* **Source data**:
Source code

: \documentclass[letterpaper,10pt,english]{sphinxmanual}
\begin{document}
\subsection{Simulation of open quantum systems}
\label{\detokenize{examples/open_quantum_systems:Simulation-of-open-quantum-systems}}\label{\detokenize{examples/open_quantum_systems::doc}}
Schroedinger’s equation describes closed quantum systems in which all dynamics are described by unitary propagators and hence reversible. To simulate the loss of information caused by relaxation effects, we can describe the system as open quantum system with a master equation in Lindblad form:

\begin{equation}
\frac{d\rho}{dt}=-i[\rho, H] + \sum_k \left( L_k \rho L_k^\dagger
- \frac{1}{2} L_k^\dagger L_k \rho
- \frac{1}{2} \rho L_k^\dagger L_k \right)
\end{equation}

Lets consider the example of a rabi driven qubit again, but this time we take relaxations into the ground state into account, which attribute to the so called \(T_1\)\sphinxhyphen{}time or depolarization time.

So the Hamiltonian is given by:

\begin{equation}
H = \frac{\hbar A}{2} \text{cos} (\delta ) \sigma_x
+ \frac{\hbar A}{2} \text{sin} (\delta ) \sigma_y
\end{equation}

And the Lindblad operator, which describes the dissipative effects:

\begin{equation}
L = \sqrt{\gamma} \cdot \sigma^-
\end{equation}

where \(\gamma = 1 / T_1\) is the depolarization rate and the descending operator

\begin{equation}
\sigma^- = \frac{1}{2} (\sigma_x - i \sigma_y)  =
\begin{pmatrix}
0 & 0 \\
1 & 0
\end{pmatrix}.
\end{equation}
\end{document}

* **Task description**:
Copy out exactly the line that holds "L_k^\dagger L_k \rho" and all remaining lines of the listing, both the first and the last included.

* **Answer below**:
- \frac{1}{2} L_k^\dagger L_k \rho
- \frac{1}{2} \rho L_k^\dagger L_k \right)
\end{equation}

Lets consider the example of a rabi driven qubit again, but this time we take relaxations into the ground state into account, which attribute to the so called \(T_1\)\sphinxhyphen{}time or depolarization time.

So the Hamiltonian is given by:

\begin{equation}
H = \frac{\hbar A}{2} \text{cos} (\delta ) \sigma_x
+ \frac{\hbar A}{2} \text{sin} (\delta ) \sigma_y
\end{equation}

And the Lindblad operator, which describes the dissipative effects:

\begin{equation}
L = \sqrt{\gamma} \cdot \sigma^-
\end{equation}

where \(\gamma = 1 / T_1\) is the depolarization rate and the descending operator

\begin{equation}
\sigma^- = \frac{1}{2} (\sigma_x - i \sigma_y)  =
\begin{pmatrix}
0 & 0 \\
1 & 0
\end{pmatrix}.
\end{equation}
\end{document}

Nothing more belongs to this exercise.